03/05/2007
03/05/2007

Tegetthofbrücke, Blumenkisten als Betonleitwand

Kaiserfeldgasse, Leuchtkästen auf Telefonzellen verhindern "wildes" Plakatieren

Jakominiplatz, Sitzbänke zu kurz um sich hinzulegen

Am Eisernen Tor, gestaltete Schaltkästen zur Verhinderung von "wilden" Plakaten

Opernring, profilierte Betonflächen zur Verhinderung von "wilden" Plakaten

Messnergasse, Absperrung von "Brunz"ecken

Färbergasse, private Blumentöpfe Fahrradbarriere

Färbergasse, private Blumentöpfe als LKW-Poller

unter der Hauptbrücke, offizielle Grafittifläche, alle Fotos (c) Wolfgang Reinisch

Kontrollmechanismen in London und New York übertragen auf Graz. Ein Vergleich anlässlich des am 25. April 2007 stattgefundenen "City Walk" im Rahmen des aktuellen Programmes des HDA position 03 "schützen".

Der Kontrolle, dem aktuellen Schlagwort der Sicherheitsdebatte, stehen Maßnahmen zu tatsächlichen mehr oder weniger wahrnehmbaren alltäglichen Verhaltensänderungen gegenüber.

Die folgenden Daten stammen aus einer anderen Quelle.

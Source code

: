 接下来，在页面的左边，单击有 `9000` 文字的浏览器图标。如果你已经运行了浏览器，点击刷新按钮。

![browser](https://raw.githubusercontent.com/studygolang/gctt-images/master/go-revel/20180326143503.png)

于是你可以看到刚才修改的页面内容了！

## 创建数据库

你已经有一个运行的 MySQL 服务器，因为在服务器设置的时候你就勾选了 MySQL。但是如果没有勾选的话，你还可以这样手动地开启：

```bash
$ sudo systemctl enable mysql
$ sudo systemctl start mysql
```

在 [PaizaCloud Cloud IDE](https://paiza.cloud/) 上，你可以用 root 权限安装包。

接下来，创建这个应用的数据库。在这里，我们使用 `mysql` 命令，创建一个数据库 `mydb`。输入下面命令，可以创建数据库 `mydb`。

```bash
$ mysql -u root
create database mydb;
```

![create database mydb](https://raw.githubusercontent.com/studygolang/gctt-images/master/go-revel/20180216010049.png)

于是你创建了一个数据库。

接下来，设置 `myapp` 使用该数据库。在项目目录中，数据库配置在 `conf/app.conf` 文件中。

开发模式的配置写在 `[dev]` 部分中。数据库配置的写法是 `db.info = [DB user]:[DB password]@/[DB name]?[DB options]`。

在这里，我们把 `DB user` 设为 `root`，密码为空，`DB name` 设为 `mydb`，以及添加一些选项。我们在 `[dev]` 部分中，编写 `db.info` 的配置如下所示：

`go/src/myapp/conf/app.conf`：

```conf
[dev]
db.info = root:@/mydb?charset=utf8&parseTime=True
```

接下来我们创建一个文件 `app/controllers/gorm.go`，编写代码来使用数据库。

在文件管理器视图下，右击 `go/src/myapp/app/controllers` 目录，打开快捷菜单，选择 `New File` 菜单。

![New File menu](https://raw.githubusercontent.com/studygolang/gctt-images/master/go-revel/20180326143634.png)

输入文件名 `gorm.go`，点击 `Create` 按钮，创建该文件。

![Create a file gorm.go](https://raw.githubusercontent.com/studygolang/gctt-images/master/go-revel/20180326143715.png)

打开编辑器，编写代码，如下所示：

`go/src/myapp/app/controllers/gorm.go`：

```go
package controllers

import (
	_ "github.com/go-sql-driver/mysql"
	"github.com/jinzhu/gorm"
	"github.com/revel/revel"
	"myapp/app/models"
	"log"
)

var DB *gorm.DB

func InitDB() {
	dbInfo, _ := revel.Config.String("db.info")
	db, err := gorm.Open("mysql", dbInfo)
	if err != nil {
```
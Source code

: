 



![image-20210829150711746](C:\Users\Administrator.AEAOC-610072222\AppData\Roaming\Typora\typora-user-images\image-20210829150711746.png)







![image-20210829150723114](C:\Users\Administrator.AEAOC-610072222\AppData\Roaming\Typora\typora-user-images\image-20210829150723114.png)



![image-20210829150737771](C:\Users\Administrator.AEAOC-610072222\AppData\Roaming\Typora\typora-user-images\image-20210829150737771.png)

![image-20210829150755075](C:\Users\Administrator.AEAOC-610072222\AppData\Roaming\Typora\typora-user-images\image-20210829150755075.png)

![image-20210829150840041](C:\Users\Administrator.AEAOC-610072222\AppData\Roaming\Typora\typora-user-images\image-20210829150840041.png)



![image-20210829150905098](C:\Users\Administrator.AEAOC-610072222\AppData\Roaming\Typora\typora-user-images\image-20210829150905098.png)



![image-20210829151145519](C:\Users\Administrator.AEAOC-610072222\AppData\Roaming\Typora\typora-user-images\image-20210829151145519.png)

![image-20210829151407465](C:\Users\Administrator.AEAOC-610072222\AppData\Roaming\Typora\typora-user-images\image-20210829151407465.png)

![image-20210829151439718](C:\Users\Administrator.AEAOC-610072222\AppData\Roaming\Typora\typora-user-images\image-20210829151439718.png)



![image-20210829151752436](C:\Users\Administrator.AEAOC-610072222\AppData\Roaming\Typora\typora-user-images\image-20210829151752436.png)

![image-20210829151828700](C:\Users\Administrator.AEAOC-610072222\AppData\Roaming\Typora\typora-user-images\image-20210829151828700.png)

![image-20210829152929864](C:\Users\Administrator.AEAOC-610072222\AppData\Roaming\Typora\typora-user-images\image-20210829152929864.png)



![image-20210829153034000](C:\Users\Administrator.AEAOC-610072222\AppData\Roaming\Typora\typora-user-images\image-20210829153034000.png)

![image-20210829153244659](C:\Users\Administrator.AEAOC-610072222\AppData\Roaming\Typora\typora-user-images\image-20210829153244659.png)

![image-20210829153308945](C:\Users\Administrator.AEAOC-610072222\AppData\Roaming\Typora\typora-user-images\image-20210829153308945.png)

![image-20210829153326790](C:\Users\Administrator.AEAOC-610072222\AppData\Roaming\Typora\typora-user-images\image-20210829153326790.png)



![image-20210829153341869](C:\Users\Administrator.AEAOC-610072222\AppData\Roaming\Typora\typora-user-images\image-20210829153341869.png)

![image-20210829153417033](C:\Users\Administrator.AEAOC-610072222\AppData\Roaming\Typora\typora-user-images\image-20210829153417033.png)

Letztere beschreibt Nils Norman u.a. in seinem Buch „The Contemporary Picturesque“ am Beispiel von London und New York: Personengruppen (Punks, Obdachlose...) oder Tätigkeiten (Betteln, auf Bänken schlafen, Skateboarden...) werden aus dem öffentlichen Raum verdrängt, Quartiere werden physikalisch (Zufahrtsbarrieren vor Botschaften...) vom Rest der Stadt getrennt.

Betrachtet man nun die Stadt Graz aus diesem Blickwinkel, fällt es schwer derartige Beispiele zu finden - im Gegenteil, Graz zeichnet sich durch die Abwesenheit solcher Interventionen aus. Zeltsiedlungen von Obdachlosen oder wildes Plakatieren sind nicht offensichtlich; es gibt kaum Graffiti an nicht dafür vorgesehenen Stellen und sogar die „Punks“ sind immer seltener am Hauptplatz anzutreffen.

Graz - eine Insel der Seligen?

Ja, schon - die Stadtplanung gibt keine Vorgaben für Barrieren bei Platzgestaltungen, im Gegenteil, sie besteht auf „angstfreie Räume“. Planende Architekten sehen sich nicht nur als Dienstleister für Bauherren, sondern fühlen sich vor allem dem (öffentlichen) Raum, der Ästhetik und der Allgemeinheit verpflichtet. Selbst dort, wo es Barrieren und Kontrollmechanismen gegeben hat, mussten diese aufgrund von juristischen Entscheidungen wieder entfernt werden.

Nun ja - augenscheinlich sind die vielfältigen privaten Interventionen in der Stadt: Blumentröge flankieren Hauseingänge um Ladetätigkeiten von LKW zu blockieren, private Videokameras beobachten mehr den Gehsteig und die Parkplätze davor als das Geschäft des Besitzers bis hin zu Nagelspießen auf potentiell sitzgefährdeten Fensterbrettern. Als unbeabsichtigter privater Aktionismus mag vielleicht auch das Verkürzen der Lebensdauer der Stadtmöblierung durch Zulieferer (manchmal auch durch Schneepflüge) im innerstädtischen Bereich gelten.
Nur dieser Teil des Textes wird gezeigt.